Last night was the second class of an SLR photography course I am taking at the School of Photographic Arts in downtown Ottawa. I’d taken and really enjoyed an introductory course there last summer, borrowing a friend’s old, but reliable, Nikon camera. This time around, however, I decided to invest in a comparatively beastly Canon EOS 60D camera, the operation of which, I am still getting familiar. It’s been like going from an old flip phone to a smartphone!
After getting completely drenched during the 7-km bike commute to class from a short but intense rainstorm, I was grateful to learn that we would be spending the majority of the evening roaming the streets of the Byward Market to shoot street scenes. The specific focus for this night’s class was to photograph buildings or their geometric features (e.g., windows, doors, etc), varying the angle of view by alternating between a long versus wide lens. We were given a generous 2 hours for this assignment, ample time for my rain-soaked clothes and hair to dry in the setting sun and warm early evening air.

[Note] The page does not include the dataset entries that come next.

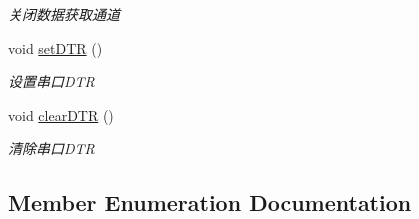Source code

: \begin{DoxyCompactItemize}
\begin{DoxyCompactList}\small\item\em 关闭数据获取通道 ~\newline
\end{DoxyCompactList}\item 
void \hyperlink{classydlidar_1_1_y_dlidar_driver_a88de43cf13058344fc83389cb9df7e21}{set\+D\+TR} ()\hypertarget{classydlidar_1_1_y_dlidar_driver_a88de43cf13058344fc83389cb9df7e21}{}\label{classydlidar_1_1_y_dlidar_driver_a88de43cf13058344fc83389cb9df7e21}

\begin{DoxyCompactList}\small\item\em 设置串口\+D\+TR ~\newline
\end{DoxyCompactList}\item 
void \hyperlink{classydlidar_1_1_y_dlidar_driver_a67fe00d7458cdb52b4160d745b8ecd32}{clear\+D\+TR} ()\hypertarget{classydlidar_1_1_y_dlidar_driver_a67fe00d7458cdb52b4160d745b8ecd32}{}\label{classydlidar_1_1_y_dlidar_driver_a67fe00d7458cdb52b4160d745b8ecd32}

\begin{DoxyCompactList}\small\item\em 清除串口\+D\+TR ~\newline
\end{DoxyCompactList}\end{DoxyCompactItemize}


\subsection{Member Enumeration Documentation}
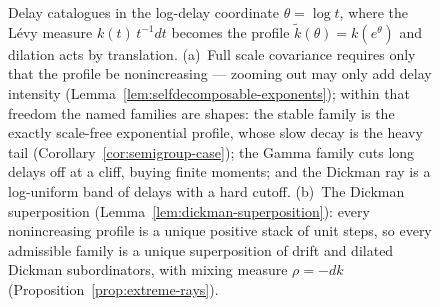 \begin{figure}[t]
\caption{Delay catalogues in the log-delay coordinate $\theta = \log t$, where the
Lévy measure $k(t)\,t^{-1}dt$ becomes the profile $\tilde k(\theta) = k(e^\theta)$
and dilation acts by translation. (a)~Full scale covariance requires only that the
profile be nonincreasing --- zooming out may only add delay intensity
(Lemma~\ref{lem:selfdecomposable-exponents}); within that freedom the named families
are shapes: the stable family is the exactly scale-free exponential profile, whose
slow decay is the heavy tail (Corollary~\ref{cor:semigroup-case}); the Gamma family
cuts long delays off at a cliff, buying finite moments; and the Dickman ray is a
log-uniform band of delays with a hard cutoff. (b)~The Dickman superposition
(Lemma~\ref{lem:dickman-superposition}): every nonincreasing profile is a unique
positive stack of unit steps, so every admissible family is a unique superposition of
drift and dilated Dickman subordinators, with mixing measure $\rho = -dk$
(Proposition~\ref{prop:extreme-rays}).}
\label{fig:delay-catalogue}
\end{figure}
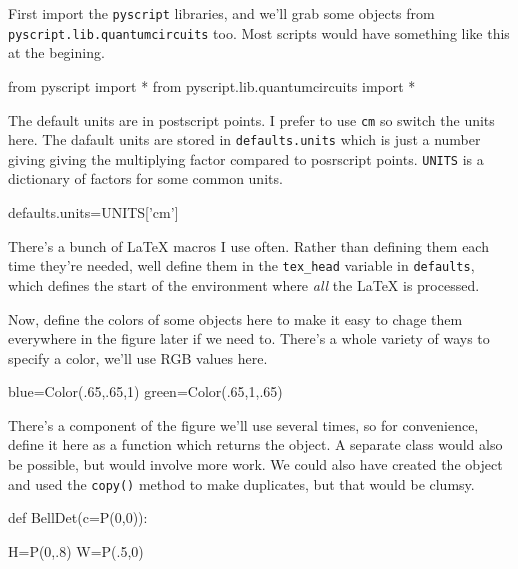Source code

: \documentclass[a4paper]{book}
\begin{document}
First import the \Verb|pyscript| libraries, and we'll grab some objects
from \Verb|pyscript.lib.quantumcircuits| too. Most scripts would have
something like this at the begining.
\begin{python}
from pyscript import *
from pyscript.lib.quantumcircuits import *
\end{python}
The default units are in postscript points. I prefer to use
\texttt{cm} so switch the units here. The dafault units are stored in
\Verb|defaults.units| which is just a number giving giving the
multiplying factor compared to posrscript points. \Verb|UNITS| is a
dictionary of factors for some common units.
\begin{python}
defaults.units=UNITS['cm']
\end{python}
There's a bunch of \LaTeX{} macros I use often. Rather than defining
them each time they're needed, well define them in the \Verb|tex_head|
variable in \Verb|defaults|, which defines the start of the
environment where \emph{all} the \LaTeX{} is processed.
Now, define the colors of some objects here to make it easy to chage
them everywhere in the figure later if we need to. There's a whole
variety of ways to specify a color, we'll use RGB values here.
\begin{python}
blue=Color(.65,.65,1)
green=Color(.65,1,.65)
\end{python}
There's a component of the figure we'll use several times, so for
convenience, define it here as a function which returns the object. 
A separate class would also be possible, but would involve more work.
We could also have created the object and used the \Verb|copy()| method
to make duplicates, but that would be clumsy.
\begin{python}
def BellDet(c=P(0,0)):

    H=P(0,.8)
    W=P(.5,0)
\end{python}
\end{document}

Eager students, we all ventured off in separate directions, as if on a competitive scavenger hunt, searching for that perfect architectural gem among the many specimens we would collect. Fortunately for us, there is no shortage of interesting architecture, particularly of a historical nature, in the Lowertown district of the Byward Market. At the end of the first hour, I had easily amassed a respectful number of shots for the assignment and so began to turn my attention toward the more whimsical. The following is a sample of some of the self-directed shots I took after completing my ‘homework’.
The image below is a shot of the famous Notre-Dame Basilica located on Sussex Drive opposite the National Gallery of Canada taken at dusk from the corner of avenue Guigues and avenue Parent in Lowertown. I was struck by how much this church reminded me of the beautiful chapel of the ancient Pontlevoy Abbey in France’s Loire Valley, which I had the pleasure of visiting in September 2012. Surprisingly, I found myself transported back to Paris and the Loire Valley several times during this walk as I encountered urban parks, squares and the Château Laurier reminiscent of this inaugural trip to Europe. (Perhaps a sign that I must get back to sorting through my Europe trip pictures for a future posting!)
France continued as the theme of the night, as I found myself drawn to a puddle left over by that earlier rainstorm on the steps leading up to verdant Major’s Hill Park from Sussex Drive. The water showed a reflection of the Connaught Building, which resembled an Impressionist painting not unlike an inverted version of Monet’s Rouen Cathedral.
This is another shot of that same reflected image of the Connaught Building, but with pedestrians making their way down the steps toward Sussex Drive. I love this photo because it’s so whimsical and looks like the people are walking over a fresh painting. One could easily imagine them jumping through the image, like characters from Mary Poppins, to land at any one of the many French castles dotting the countryside of the bucolic Loire Valley.
This last photo is a reflection of a show-stopping blue wedding gown fit for a princess on display in the window of the high-end wedding boutique, McCaffrey Haute Couture along Sussex Drive. (The American Embassy located on the opposite side of the street can also be seen reflected through the glass.) I could imagine the late fashion icon, Grace Kelly, making a grand entrance to a royal ball in this lavish frock as smiling courtesans gaze admiringly upon her.